Ketiga; Penerimaan saudara
dan Penunaian haknya. Setelah dua hal tersebut, maka secara teknis sehari-hari
wujud cinta kepada saudara kita adalah menerimanya dengan sebaik penerimaan dan
menunaikan haknya dengan sebaik penunaian. Sungguh menjadi kebahagiaan bagi saudara
kita, bila disambut kehadirannya maupun keberadaannya. Sungguh pula menjadi
kebahagiaan bagi saudara kita, bila ditunaikan hak yang memang menjadi
tanggungan kita maupun yang sekadar menjadi keinginannya. Sebab hakikatnya,
semua yang diinginkan saudara kita adalah hak persaudaraan yang harus kita
bantu penunaiannya. Dan membantu mewujudkan keinginan saudara tentu merupakan
wujud kecintaan yang sejati kepada saudara, sebagaimana kitapun senang bila
keinginan kita terwujud.
Dengan gambaran seperti itu,
maka akhirnya kita paham bagaimana berakhlaknya seorang yang memiliki kecintaan
kepada saudara melebihi kecintaannya kepada diri sendiri. Sebab ia tak lagi
hanya mementingkan dirinya sendiri, namun lebih mementingkan orang lain. Sebab
ia mendahulukan bagi orang lain, sebelum dirinya sendiri. Itulah akhlak yang
sejati. Sebab yang akhirnya merusak akhlak adalah munculnya ego diri yang
meretakkan kehidupan sosial.
Walaupun bukan berarti pula
menghilangkan sikap berlomba-lomba dalam kehidupan sosial. Sebab agama Islam
telah menetapkan kaedah, bahwa kita boleh saling mendahului dalam urusan
ibadah, namun hendaknya saling mempersilakan dalam urusan muamalah. Karena itu,
imbauan berlomba-lomba dalam surat al Muthaffifin ayat 26 kaitannya pada segala
harapan akan kenikmatan akhirat yang dicapai dengan ibadah.
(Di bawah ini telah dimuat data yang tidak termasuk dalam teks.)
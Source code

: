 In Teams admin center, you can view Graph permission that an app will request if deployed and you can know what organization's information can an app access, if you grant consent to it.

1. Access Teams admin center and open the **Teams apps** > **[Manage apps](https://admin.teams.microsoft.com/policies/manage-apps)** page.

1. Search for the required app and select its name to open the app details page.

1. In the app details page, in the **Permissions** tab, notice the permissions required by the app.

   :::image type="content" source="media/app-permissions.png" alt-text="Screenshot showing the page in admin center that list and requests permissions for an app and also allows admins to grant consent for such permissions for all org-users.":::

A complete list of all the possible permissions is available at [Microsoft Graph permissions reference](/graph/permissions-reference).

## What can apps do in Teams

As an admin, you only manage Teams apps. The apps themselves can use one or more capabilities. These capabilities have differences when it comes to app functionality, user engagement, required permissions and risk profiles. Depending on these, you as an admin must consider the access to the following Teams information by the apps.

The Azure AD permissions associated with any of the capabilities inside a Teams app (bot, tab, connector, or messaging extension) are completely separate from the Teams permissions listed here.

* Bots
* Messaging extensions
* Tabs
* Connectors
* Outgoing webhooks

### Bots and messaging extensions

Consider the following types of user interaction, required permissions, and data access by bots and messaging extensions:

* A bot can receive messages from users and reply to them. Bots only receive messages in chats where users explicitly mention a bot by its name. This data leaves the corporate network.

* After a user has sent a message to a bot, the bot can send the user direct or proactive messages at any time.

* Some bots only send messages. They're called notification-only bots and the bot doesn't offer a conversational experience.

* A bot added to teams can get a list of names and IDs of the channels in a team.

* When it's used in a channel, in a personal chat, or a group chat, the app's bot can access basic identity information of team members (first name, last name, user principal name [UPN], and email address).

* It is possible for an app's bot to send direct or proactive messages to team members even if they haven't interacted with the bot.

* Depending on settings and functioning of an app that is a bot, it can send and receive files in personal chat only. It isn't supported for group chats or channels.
Akhirnya bila kita renungi
tentang kaedah cinta seperti ini, yang oleh para ulama hadits dikaitkan dengan
sifat keimanan, maka kita dapat memahami bahwa orang-orang beriman memang
sejatinya memiliki kecintaan yang lebih besar kepada saudaranya daripada kepada
dirinya sendiri. Dan karena itulah, segala sifat seperti dengki, fitnah, dan
egoisme sesungguhnya bukan bagian dari keimanan. Atau makna sebaliknya adalah tidak
mungkinnya seorang mu’min sejati memelihara sifat dengki, fitnah dan egoisme.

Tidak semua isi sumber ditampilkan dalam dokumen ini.